By Jerry Maglunog
Many stock markets in the world are booming. This is a sign that many companies are offering publicly their shares. Wherever you look at Nasdaq, London Stock Exchange and Paris Bourse, the trend is an upswing.
With almost all of the bourses on the upswing, nothing is more amazing than the Chinese stock market, which is now valued at over $10 trillion.
The $10 trillion value is the first time for the Chinese bourse, the latest milestone for the nation’s world-leading market.
Companies with a primary listing in China are valued at $10.05 trillion, an increase of $6.7 trillion in 12 months, according to data compiled by various independent sources. “No other stock market has grown as much in dollar terms over a 12-month period,” leading business magazine The Economist said in one of its issues.

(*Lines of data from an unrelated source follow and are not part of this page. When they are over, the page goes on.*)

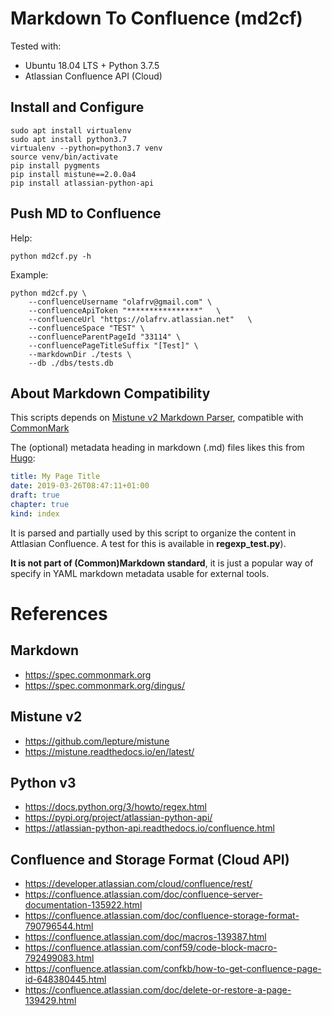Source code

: # Markdown To Confluence (md2cf)

Tested with: 
* Ubuntu 18.04 LTS + Python 3.7.5
* Atlassian Confluence API (Cloud)

## Install and Configure

```
sudo apt install virtualenv
sudo apt install python3.7
virtualenv --python=python3.7 venv
source venv/bin/activate
pip install pygments
pip install mistune==2.0.0a4
pip install atlassian-python-api
```

## Push MD to Confluence 

Help:
```
python md2cf.py -h
```

Example:
```
python md2cf.py \
    --confluenceUsername "olafrv@gmail.com" \
    --confluenceApiToken "****************"   \
    --confluenceUrl "https://olafrv.atlassian.net"   \
    --confluenceSpace "TEST" \
    --confluenceParentPageId "33114" \
    --confluencePageTitleSuffix "[Test]" \
    --markdownDir ./tests \
    --db ./dbs/tests.db
```

## About Markdown Compatibility

This scripts depends on [Mistune v2 Markdown Parser](https://mistune.readthedocs.io/en/latest/),
compatible with [CommonMark](https://spec.commonmark.org)

The (optional) metadata heading in markdown (.md) files likes this from [Hugo](https://gohugo.io/getting-started/quick-start/):
```yaml
title: My Page Title
date: 2019-03-26T08:47:11+01:00
draft: true
chapter: true
kind: index
```
It is parsed and partially used by this script to organize the content in
Attlasian Confluence. A test for this is available in **regexp_test.py**).

**It is not part of (Common)Markdown standard**, it is just a popular way of specify in YAML 
markdown metadata usable for external tools.

# References

## Markdown

* https://spec.commonmark.org
* https://spec.commonmark.org/dingus/

## Mistune v2

* https://github.com/lepture/mistune
* https://mistune.readthedocs.io/en/latest/

## Python v3

* https://docs.python.org/3/howto/regex.html
* https://pypi.org/project/atlassian-python-api/
* https://atlassian-python-api.readthedocs.io/confluence.html

## Confluence and Storage Format (Cloud API)

* https://developer.atlassian.com/cloud/confluence/rest/
* https://confluence.atlassian.com/doc/confluence-server-documentation-135922.html
* https://confluence.atlassian.com/doc/confluence-storage-format-790796544.html
* https://confluence.atlassian.com/doc/macros-139387.html
* https://confluence.atlassian.com/conf59/code-block-macro-792499083.html
* https://confluence.atlassian.com/confkb/how-to-get-confluence-page-id-648380445.html
* https://confluence.atlassian.com/doc/delete-or-restore-a-page-139429.html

The gain alone is more than the $5 trillion size of Japan’s entire stock market. The climb to $10 trillion value made the Chinese bourse get in second place as the US is the biggest globally at almost $25 trillion.
Also in the top 10 of stock market value and capitalization are Hong Kong, $5.22 trillion; Japan, $5.4 trillion; United Kingdom, $3.83 trillion; France, $2.9 trillion; Canada, $2.2 trillion; Germany, $1.92 trillion; Switzerland, $1.22 trillion; and India, $1.5 trillion.
“No other stock market has grown as much in dollar terms over a 12-month period, as Chinese individuals piled into the nation’s equities using borrowed funds to bet gains will continue,” an editorial of China Morning Post reads.
The bourse’s valuations are now also the highest in five years and margin debt has climbed to a record, all while the economy is mired in its weakest expansion since 1990.
Outside of China, investors aren’t showing the same enthusiasm toward the nation’s equities. Funds pulled a net $6.8 billion out of Chinese stock funds in the seven days until June 17, leading equity rate issuer Barclays Plc. said in a research note.
Dual-listed Chinese shares cost more than twice as much on average on mainland exchanges than they do in Hong Kong. Here at home, leading stock market figure Harry Liu said the growth of the Chinese stock market is a sign that the number of its people are now in stocks.
“Market rebounds are always at the mind of those people,” the former Philippine Stock Exchange chairman said.
The Shanghai gauge has rallied 152 per cent in the past 12 months, the most among global benchmark indexes tracked by Bloomberg, and trades at about 26 times reported earnings.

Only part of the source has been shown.